DESCRIPTION OF THE TASK – Transcribe exactly each line of the entries, from the opening line to the line with "## Research Locked Until Stage Achieved", with both of those lines included.

RECORDS SUPPLIED –
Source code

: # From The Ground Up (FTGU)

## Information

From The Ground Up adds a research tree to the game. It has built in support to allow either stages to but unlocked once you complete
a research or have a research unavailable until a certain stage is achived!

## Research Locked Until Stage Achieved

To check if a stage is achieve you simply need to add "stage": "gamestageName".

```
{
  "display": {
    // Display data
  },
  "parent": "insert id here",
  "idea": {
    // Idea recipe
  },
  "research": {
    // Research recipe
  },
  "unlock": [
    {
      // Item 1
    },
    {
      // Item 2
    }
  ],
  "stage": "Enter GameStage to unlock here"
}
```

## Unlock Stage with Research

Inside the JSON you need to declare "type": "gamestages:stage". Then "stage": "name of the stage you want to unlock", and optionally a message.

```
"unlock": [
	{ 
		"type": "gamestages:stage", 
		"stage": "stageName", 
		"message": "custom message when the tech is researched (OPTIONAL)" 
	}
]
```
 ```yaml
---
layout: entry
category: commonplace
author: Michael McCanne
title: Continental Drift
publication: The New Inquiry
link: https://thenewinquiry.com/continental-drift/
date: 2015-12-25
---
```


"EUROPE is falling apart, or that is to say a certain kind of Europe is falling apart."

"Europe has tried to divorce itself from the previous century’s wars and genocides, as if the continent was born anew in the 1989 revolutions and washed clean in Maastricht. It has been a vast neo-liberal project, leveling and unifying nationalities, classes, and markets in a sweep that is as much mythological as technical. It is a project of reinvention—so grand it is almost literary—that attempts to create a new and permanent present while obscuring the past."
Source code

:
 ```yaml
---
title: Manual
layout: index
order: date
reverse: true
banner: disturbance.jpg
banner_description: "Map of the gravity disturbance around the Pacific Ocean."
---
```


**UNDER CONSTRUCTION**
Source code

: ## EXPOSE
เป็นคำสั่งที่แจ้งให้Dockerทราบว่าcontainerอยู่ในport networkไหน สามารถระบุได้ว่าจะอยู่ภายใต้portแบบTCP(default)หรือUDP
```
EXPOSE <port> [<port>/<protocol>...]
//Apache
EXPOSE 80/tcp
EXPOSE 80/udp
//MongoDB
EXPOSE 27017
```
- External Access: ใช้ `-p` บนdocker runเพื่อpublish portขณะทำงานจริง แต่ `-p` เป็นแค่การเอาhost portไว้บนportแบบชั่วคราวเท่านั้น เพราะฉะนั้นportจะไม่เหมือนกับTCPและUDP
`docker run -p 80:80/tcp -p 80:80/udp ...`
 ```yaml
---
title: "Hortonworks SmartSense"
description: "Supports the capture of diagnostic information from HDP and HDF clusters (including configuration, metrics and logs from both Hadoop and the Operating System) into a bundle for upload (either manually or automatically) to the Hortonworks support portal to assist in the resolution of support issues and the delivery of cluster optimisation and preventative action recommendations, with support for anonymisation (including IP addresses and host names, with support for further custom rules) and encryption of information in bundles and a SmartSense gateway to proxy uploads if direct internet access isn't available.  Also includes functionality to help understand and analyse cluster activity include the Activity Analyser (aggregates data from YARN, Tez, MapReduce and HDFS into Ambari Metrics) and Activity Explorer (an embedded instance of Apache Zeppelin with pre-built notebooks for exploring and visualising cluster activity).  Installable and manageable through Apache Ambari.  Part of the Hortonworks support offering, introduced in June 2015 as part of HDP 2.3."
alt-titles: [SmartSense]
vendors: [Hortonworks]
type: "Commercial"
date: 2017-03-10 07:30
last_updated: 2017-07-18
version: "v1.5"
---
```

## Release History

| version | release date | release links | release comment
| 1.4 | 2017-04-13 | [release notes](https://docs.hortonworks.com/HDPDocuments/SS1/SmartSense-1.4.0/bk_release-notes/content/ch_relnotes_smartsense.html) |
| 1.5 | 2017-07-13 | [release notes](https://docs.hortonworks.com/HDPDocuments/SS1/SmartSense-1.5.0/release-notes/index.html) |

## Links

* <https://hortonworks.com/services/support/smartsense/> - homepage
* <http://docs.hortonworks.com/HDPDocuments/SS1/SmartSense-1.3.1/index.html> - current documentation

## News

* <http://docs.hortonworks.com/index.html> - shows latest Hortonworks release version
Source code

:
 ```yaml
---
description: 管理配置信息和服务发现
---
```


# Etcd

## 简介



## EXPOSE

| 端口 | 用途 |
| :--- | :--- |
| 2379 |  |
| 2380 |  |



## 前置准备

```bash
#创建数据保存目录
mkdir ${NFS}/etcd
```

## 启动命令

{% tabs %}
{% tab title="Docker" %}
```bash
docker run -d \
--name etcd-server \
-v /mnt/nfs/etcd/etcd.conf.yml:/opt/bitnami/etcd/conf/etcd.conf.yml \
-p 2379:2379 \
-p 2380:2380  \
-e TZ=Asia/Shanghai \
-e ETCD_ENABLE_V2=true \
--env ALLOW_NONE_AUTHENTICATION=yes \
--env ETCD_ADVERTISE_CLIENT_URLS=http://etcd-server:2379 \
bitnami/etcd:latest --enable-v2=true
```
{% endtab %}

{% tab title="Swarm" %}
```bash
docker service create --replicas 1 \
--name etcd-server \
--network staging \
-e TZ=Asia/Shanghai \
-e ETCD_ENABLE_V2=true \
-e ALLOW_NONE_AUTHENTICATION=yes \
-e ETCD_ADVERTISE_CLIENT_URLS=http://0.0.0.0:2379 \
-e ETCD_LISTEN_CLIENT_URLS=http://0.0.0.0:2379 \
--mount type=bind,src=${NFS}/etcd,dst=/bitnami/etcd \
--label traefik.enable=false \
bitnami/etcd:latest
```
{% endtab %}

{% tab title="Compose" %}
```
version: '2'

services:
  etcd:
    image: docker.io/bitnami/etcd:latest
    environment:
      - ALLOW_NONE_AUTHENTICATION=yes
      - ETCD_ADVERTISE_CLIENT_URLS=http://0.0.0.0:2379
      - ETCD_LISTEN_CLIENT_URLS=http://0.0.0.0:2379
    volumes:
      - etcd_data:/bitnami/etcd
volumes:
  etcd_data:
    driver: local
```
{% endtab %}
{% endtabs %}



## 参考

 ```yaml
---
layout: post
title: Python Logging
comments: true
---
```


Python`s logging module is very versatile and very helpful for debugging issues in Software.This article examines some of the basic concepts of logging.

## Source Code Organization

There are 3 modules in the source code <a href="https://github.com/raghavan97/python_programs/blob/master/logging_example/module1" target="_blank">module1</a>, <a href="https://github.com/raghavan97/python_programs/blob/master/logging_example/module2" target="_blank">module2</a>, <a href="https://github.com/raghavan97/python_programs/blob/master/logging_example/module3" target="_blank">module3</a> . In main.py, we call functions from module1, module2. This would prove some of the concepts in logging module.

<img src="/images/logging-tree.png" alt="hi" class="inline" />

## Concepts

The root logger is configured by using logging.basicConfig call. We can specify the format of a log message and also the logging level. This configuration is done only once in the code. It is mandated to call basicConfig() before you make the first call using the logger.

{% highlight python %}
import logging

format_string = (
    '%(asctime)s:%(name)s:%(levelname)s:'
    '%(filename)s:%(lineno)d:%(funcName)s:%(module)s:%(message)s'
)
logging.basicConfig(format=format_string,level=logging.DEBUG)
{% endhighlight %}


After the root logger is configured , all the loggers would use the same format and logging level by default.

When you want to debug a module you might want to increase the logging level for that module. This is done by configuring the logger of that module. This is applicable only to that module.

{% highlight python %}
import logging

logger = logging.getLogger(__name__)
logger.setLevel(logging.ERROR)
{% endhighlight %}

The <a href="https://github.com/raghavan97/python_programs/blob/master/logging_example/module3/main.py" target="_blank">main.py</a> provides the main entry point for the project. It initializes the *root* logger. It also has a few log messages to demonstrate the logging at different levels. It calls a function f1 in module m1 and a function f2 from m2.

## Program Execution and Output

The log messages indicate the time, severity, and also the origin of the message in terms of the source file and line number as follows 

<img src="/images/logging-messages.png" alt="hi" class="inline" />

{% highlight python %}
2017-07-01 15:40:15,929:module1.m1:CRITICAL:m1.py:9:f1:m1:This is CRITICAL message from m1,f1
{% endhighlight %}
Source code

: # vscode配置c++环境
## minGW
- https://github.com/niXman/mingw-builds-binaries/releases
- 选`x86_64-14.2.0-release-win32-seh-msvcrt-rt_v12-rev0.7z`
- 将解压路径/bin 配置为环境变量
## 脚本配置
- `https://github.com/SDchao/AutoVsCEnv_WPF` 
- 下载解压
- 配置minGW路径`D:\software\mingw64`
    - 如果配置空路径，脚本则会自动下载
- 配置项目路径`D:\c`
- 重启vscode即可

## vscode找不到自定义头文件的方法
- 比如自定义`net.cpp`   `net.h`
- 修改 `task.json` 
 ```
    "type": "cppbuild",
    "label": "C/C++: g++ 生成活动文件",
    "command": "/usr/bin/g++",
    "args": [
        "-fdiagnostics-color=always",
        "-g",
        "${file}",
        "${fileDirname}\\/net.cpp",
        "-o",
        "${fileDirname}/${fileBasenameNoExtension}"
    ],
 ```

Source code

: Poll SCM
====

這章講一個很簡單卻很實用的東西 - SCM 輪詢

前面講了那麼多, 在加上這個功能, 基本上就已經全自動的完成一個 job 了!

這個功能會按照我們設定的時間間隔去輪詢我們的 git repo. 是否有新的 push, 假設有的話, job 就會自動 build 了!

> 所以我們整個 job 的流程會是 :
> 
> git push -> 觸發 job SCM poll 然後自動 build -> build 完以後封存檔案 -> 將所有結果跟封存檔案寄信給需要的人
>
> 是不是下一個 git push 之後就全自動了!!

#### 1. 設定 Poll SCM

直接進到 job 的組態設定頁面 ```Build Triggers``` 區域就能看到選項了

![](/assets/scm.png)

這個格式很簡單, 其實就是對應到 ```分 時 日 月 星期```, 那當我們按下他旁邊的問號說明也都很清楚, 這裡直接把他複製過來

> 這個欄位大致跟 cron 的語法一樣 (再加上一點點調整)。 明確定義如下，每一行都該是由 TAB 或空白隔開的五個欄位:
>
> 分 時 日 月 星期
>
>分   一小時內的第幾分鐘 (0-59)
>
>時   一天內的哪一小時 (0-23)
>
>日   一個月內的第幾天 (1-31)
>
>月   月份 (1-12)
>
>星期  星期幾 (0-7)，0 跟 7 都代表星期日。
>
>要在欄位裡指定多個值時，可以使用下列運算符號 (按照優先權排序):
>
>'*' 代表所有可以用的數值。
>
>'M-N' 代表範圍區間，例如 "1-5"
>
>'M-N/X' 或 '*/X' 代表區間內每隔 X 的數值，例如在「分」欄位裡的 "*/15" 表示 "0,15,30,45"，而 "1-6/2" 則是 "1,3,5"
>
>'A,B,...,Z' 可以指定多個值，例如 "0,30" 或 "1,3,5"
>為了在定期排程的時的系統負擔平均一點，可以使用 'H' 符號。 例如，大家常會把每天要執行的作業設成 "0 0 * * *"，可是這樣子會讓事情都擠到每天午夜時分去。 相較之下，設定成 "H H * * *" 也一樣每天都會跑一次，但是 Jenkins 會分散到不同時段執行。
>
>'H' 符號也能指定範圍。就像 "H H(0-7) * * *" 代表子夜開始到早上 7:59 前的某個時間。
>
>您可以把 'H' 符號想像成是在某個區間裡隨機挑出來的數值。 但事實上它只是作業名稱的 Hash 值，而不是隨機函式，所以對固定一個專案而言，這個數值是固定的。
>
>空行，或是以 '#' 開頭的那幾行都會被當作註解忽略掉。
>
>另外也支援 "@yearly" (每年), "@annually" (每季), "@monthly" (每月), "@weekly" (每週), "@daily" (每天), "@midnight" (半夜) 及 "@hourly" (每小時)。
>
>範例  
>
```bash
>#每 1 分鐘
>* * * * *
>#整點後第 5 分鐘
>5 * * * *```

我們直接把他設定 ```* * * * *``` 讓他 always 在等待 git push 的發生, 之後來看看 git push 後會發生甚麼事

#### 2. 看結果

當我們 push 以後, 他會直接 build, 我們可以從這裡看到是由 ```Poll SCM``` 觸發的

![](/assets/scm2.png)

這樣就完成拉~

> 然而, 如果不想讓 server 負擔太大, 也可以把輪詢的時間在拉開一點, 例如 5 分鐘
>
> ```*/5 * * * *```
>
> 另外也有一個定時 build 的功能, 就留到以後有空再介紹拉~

TASK RESPONSE –
Source code

: # From The Ground Up (FTGU)

## Information

From The Ground Up adds a research tree to the game. It has built in support to allow either stages to but unlocked once you complete
a research or have a research unavailable until a certain stage is achived!

## Research Locked Until Stage Achieved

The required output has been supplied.